Les fantômes du passé
le film comporte des éléments universels - un fils à la recherche de son père – mais son succès est symptomatique d’un besoin de mémoire présent chez toute une partie de la population espagnole
Récompensé par le Goya 2009 du meilleur documentaire espagnol, diffusé à la télévision, Bucarest, la mémoire perdue a su émouvoir de nombreux Espagnols et faire écho à leurs propres souvenirs. Un peu surpris par ce succès, lui qui avait " démarré petit ", Albert Solé sait que son film comporte des éléments universels - un fils à la recherche de son père – mais que son succès est également symptomatique d’un besoin de mémoire présent chez toute une partie de la population espagnole.
La mémoire de la Guerre civile (1936-39) et des Républicains a en effet été étouffée dans le compromis avec les anciens franquistes.
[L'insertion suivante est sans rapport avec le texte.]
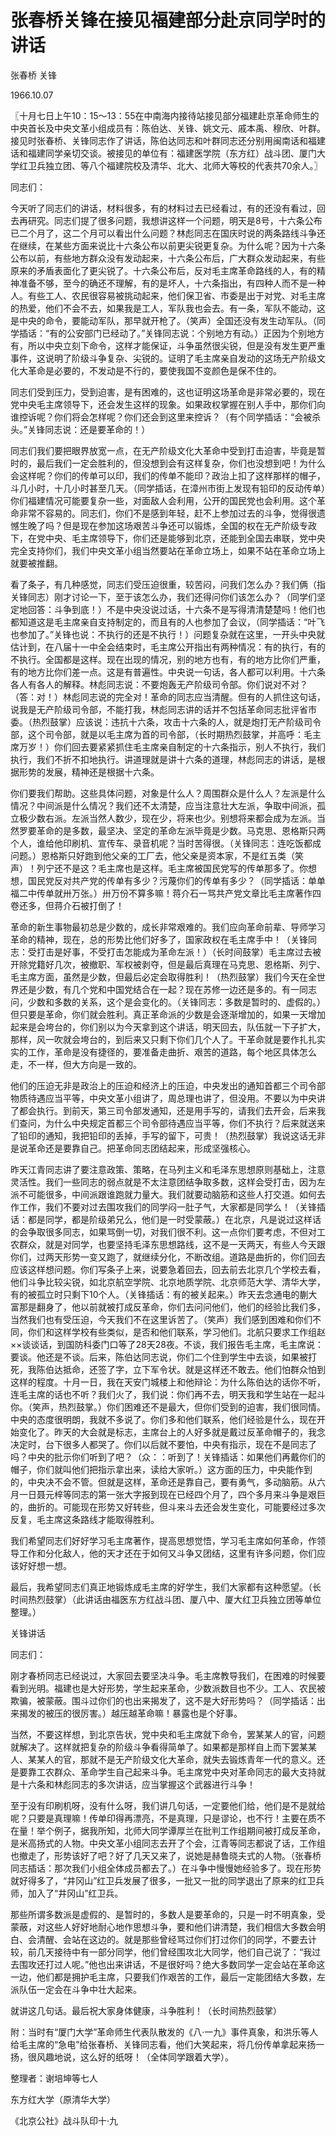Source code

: # 张春桥关锋在接见福建部分赴京同学时的讲话

张春桥 关锋

1966.10.07

〖十月七日上午10：15～13：55在中南海内接待站接见部分福建赴京革命师生的中央首长及中央文革小组成员有：陈伯达、关锋、姚文元、戚本禹、穆欣、叶群。接见时张春桥、关锋同志作了讲话，陈伯达同志和叶群同志还分别用闽南话和福建话和福建同学亲切交谈。被接见的单位有：福建医学院（东方红）战斗团、厦门大学红卫兵独立团、等八个福建院校及清华、北大、北师大等校的代表共70余人。〗

同志们：

今天听了同志们的讲话，材料很多，有的材料过去已经看过，有的还没有看过，回去再研究。同志们提了很多问题，我想讲这样一个问题，明天是8号，十六条公布已二个月了，这二个月可以看出什么问题？林彪同志在国庆时说的两条路线斗争还在继续，在某些方面来说比十六条公布以前更尖锐更复杂。为什么呢？因为十六条公布以前，有些地方群众没有发动起来，十六条公布后，广大群众发动起来，有些原来的矛盾表面化了更尖锐了。十六条公布后，反对毛主席革命路线的人，有的精神准备不够，至今的确还不理解，有的是坏人，十六条指出，有四种人而不是一种人。有些工人、农民很容易被挑动起来，他们保卫省、市委是出于对党、对毛主席的热爱，他们不会不去，如果我是工人，军队我也会去。有一条，军队不能动，这是中央的命令，要能动军队，那早就开枪了。（笑声）全国还没有发生动军队。（同学插话：“有的公安部门已经动了。”关锋同志说：个别地方有动。）正因为个别地方有，所以中央立刻下命令，这样才能保证，斗争虽然很尖锐，但是没有发生更严重事件，这说明了阶级斗争复杂、尖锐的。证明了毛主席亲自发动的这场无产阶级文化大革命是必要的，不发动是不行的，要使我国不变颜色是保不住的。

同志们受到压力，受到迫害，是有困难的，这也证明这场革命是非常必要的，现在党中央毛主席领导下，还会发生这样的现象。如果政权掌握在别人手中，那你们向谁控诉呢？你们将会怎样呢？你们还会到这里来控诉？（有个同学插话：“会被杀头。”关锋同志说：还是要革命的！）

同志们我们要把眼界放宽一点，在无产阶级文化大革命中受到打击迫害，毕竟是暂时的，最后我们一定会胜利的，但没想到会有这样复杂，你们也没想到吧！为什么会这样呢？你们的传单可以印，我们的传单不能印？政治上扣了这样那样的帽子，斗几小时，十几小时甚至几天。（同学插话，在漳州市街上发现有铅印的反动传单）你们福建情况可能要复杂一些，对面敌人会利用，公开的国民党也会利用。这个革命非常不容易的。同志们，你们不是感到年轻，赶不上参加过去的斗争，觉得很遗憾生晚了吗？但是现在参加这场艰苦斗争还可以锻炼，全国的权在无产阶级专政下，在党中央、毛主席领导下，你们还是能够到北京，还能到全国去串联，党中央完全支持你们，我们中央文革小组当然要站在革命立场上，如果不站在革命立场上就要被推翻。

看了条子，有几种感觉，同志们受压迫很重，较苦闷，问我们怎么办？我们俩（指关锋同志）刚才讨论一下，至于该怎么办，我们还得问你们该怎么办？（同学们坚定地回答：斗争到底！）不是中央没说过话，十六条不是写得清清楚楚吗！他们也都知道这是毛主席亲自支持制定的，而且有的人也参加了会议，（同学插话：“叶飞也参加了。”关锋也说：不执行的还是不执行！）问题复杂就在这里，一开头中央就估计到，在八届十一中全会结束时，毛主席公开指出有两种情况：有的执行，有的不执行。全国都是这样。现在出现的情况，别的地方也有，有的地方比你们严重，有的地方比你们差一点。这是有普遍性。中央说一句话，各人都可以利用。十六条各人有各人的解释。林彪同志说：不要炮轰无产阶级司令部。你们说对不对？（答：对！）林彪同志说的完全对！革命的同志应当清醒。但有的人抓住这句话，说我是无产阶级司令部，不能打我，林彪同志讲的话并不包括革命同志批评省市委。（热烈鼓掌）应该说：违抗十六条，攻击十六条的人，就是炮打无产阶级司令部，这个司令部，就是以毛主席为首的司令部，（长时期热烈鼓掌，并高呼：毛主席万岁！）你们回去要紧紧抓住毛主席亲自制定的十六条指示，别人不执行，我们执行，我们不折不扣地执行。讲道理就是讲十六条的道理，林彪同志的讲话，是根据形势的发展，精神还是根据十六条。

你们要我们帮助。这些具体问题，对象是什么人？周围群众是什么人？左派是什么情况？中间派是什么情况？我们还不太清楚，应当注意壮大左派，争取中间派，孤立极少数右派。左派当然人数少，现在少，将来也少。别想将来都会成为左派。当然罗要革命的是多数，最坚决、坚定的革命左派毕竟是少数。马克思、恩格斯只两个人，谁给他印刷机、宣传车、录音机呢？当时苦得很。（关锋同志：连吃饭都成问题。）恩格斯只好跑到他父亲的工厂去，他父亲是资本家，不是红五类（笑声）！列宁还不是这？毛主席也是这样。毛主席被国民党写的传单那多了。你想想，国民党反对共产党的传单有多少？污蔑你们的传单有多少？（同学插话：单单福二中传单就卅万张。）卅万份不算多嘛！蒋介石一骂共产党文章比毛主席著作四卷还多，但蒋介石被打倒了！

革命的新生事物最初总是少数的，成长非常艰难的。我们应向革命前辈、导师学习革命的精神，现在，总的形势比他们好多了，国家政权在毛主席手中！（关锋同志：受打击是好事，不受打击怎能成为革命左派！）（长时间鼓掌）毛主席过去被开除党籍好几次，被撤职、军权被剥夺，但是最后真理在马克思、恩格斯、列宁、毛主席方面，虽然是少数，但最后必定会取得胜利！（热烈鼓掌）我们今天在全世界还是少数，有几个党和中国党结合在一起？现在苏修一边还是多的。有一同志问，少数和多数的关系，这个是会变化的。（关锋同志：多数是暂时的、虚假的。）但只要是革命，你们就会胜利。真正革命派的少数是会逐渐增加的，如果一天增加起来是会垮台的，你们别以为今天拿到这个讲话，明天回去，队伍就一下子扩大，那样，风一吹就会垮台的，到后来又只剩下你们几个人了。干革命就是要作扎扎实实的工作，革命是没有捷径的，要准备走曲折、艰苦的道路，每个地区具体怎么走，不一样，但大方向是一致的。

他们的压迫无非是政治上的压迫和经济上的压迫，中央发出的通知首都三个司令部物质待遇应当平等，中央文革小组讲了，周总理也讲了，但没用。不要以为中央讲了都会执行。到前天，第三司令部发通知，还是用手写的，请我们去开会，后来我们查问，为什么中央规定首都三个司令部待遇应当平等，你们不执行？后来就送来了铅印的通知，我把铅印的丢掉，手写的留下，可贵！（热烈鼓掌）我说这话无非是说革命还是要靠自己。把革命同志团结起来，形成坚强核心。

昨天江青同志讲了要注意政策、策略，在马列主义和毛泽东思想原则基础上，注意灵活性。我们一些同志的弱点就是不太注意团结争取多数，这样会受打击，因为左派不可能很多，中间派跟谁跑就力量大。我们就要动脑筋和这些人打交道。如何去作工作，我们不要对过去围攻我们的同学闷一肚子气，大家都是同学么！（关锋插话：都是同学，都是阶级弟兄么，他们是一时受蒙蔽。）在北京，凡是说过这样话的会争取很多同志，如果骂倒一切，对我们很不利。这一点你们要考虑，不但对工农群众，就是对同学，也要坚持毛泽东思想路线，这不是一天两天，有些人今天跟你们，过两天形势一变又跑了，就继续分化，不断改组。道路是曲折的，你们回去应该这样想问题。你们写条子上来，说要急着回去，回去前去北京几个学校去看，他们斗争比较尖锐，如北京航空学院、北京地质学院、北京师范大学、清华大学，有的被孤立时只剩下10个人。（关锋插话：有的被关起来。）昨天去念通电的蒯大富那是翻身了，他以前就被打成反革命，你们去问问他们，他们的经验比我们多，当然我们也有受压迫，今天我们不在这里诉苦了。（笑声）我们感到困难和你们不同，你们和这样学校有些类似，是否和他们联系，学习他们。北航只要求工作组赵××谈谈话，到国防科委门口等了28天28夜。不谈，我们报告毛主席，毛主席说：要谈。他还是不谈。后来，陈伯达同志说，你们二个住到学生中去谈，如果被打死，我陈伯达抵命，还签了字，立下军令状。就是这样还不敢去。他们怕群众怕到这样的程度。十月一日，我在天安门城楼上和他辩论：为什么陈伯达的话你不听，连毛主席的话也不听？我们火了，我们说：你们再不去，明天我和学生站在一起斗你。（笑声，热烈鼓掌。）你们困难还不是最大，但你们受到的迫害，我们很同情。中央的态度很明朗，我就不多说了。你们多和他们联系，他们经验是什么，现在开始变化了。昨天的大会就是标志，主席台上的人好多就是戴过反革命帽子的，我念决定时，台下很多人都哭了。你们以后就不要怕，中央有指示，现在不是同志了吗？中央的批示你们听到了吧？（众：：听到了！关锋插话：如果他们再戴你们的帽子，你们就叫他们把指示拿出来，读给大家听。）这方面的压力，中央能作到的，中央决不会不管。但就是这样，革命还是靠自己，要有勇气，多动脑筋。从六月一日聂元梓等同志的第一张大字报到现在已经四个月了，四个多月来斗争是艰巨的，曲折的。可能现在形势又好转些，但斗来斗去还会发生变化，可能要经过多次反复，毛主席这条路线才能取得胜利。

我们希望同志们好好学习毛主席著作，提高思想觉悟，学习毛主席如何革命，作领导工作和分化敌人，他的天才还在于如何又斗争又团结，这里有许多问题，你们应该好好想一想。

最后，我希望同志们真正地锻炼成毛主席的好学生，我们大家都有这种愿望。（长时间热烈鼓掌）（此讲话由福医东方红战斗团、厦八中、厦大红卫兵独立团等单位整理。）

关锋讲话

同志们：

刚才春桥同志已经说过，大家回去要坚决斗争。毛主席教导我们，在困难的时候要看到光明。福建也是大好形势，学生起来革命，少数派数目也不少。工人、农民被欺骗，被蒙蔽。围斗过你们的也出来揭发了，这不是大好形势吗？（同学插话：出来揭发的被压的很厉害。）越压越革命嘛！暴露也是个好事。

当然，不要这样想，到北京告状，党中央和毛主席就下命令，罢某某人的官，问题就解决了。这样就把复杂的阶级斗争看得简单了。如果都是那样自上而下罢某某人、某某人的官，那就不是无产阶级文化大革命，就失去锻炼青年一代的意义。还是要靠工农群众、革命学生自己起来斗争。毛主席党中央对革命同志的最大支持就是十六条和林彪同志的多次讲话，应当掌握这个武器进行斗争！

至于没有印刷机呀，没有什么呀，我们讲几句话，一定要他们给，他们是不是就给呢？只要是真理嘛！传单印得再漂亮，不是真理，只是谬论，也不行！主要在质不在量！举个例子，据我所知，北师大同学谭厚兰在批判工作组期间被打成反革命，是米高扬式的人物。中央文革小组同志去开了个会，江青等同志都说了话，工作组也撤走了，形势该好了吧？好了几天又来了，说她是赫鲁晓夫式的人物。（张春桥同志插话：那次我们小组全体成员都去了。）在斗争中慢慢她经验多了。现在形势就好得多了，“井冈山”红卫兵发展了很多，一批又一批的同学退出了原来的红卫兵师，加入了“井冈山”红卫兵。

那些所谓多数派是虚假的、是暂时的，多数人是要革命的，只是一时不明真象，受蒙蔽，对这些人好好地耐心地作思想斗争，要和他们讲清楚，我们相信大多数会明白、会清醒、会站在这边的。就是那些曾经骂过你们打过你们的同学，不要去计较，前几天接待中有一部分同学，他们曾经围攻北大同学，他们自己说了：“我过去围攻还打过人呢。”他也出来讲话，不是很好吗？绝大多数同学一定会站在革命这一边，他们都是拥护毛主席，只要我们作艰苦的工作，最后一定能团结大多数，左派队伍一定会在斗争中壮大起来。

就讲这几句话。最后祝大家身体健康，斗争胜利！（长时间热烈鼓掌）

附：当时有“厦门大学”革命师生代表队散发的《八·一九》事件真象，和洪乐等人给毛主席的“急电”给张春桥、关锋同志看，他们大笑起来，将几份传单拿起来扬一扬，很风趣地说，这么好的纸呀！（全体同学跟着大学）。

整理者：谢培坤等七人

东方红大学（原清华大学）

《北京公社》战斗队印十·九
Or les fantômes du passé refont surface depuis quelque temps : la vive polémique autour de La Loi sur la mémoire historique (votée en 2007) qui vise à réhabiliter les victimes de la Guerre civile et de la dictature franquiste en témoigne largement. Mais l’intérêt de ce documentaire est aussi d’éclairer le processus qui a fait passer un pays soumis à une dictature pendant plus de 35 ans au statut d’état moderne et démocratique, même si tout n’est pas encore parfait.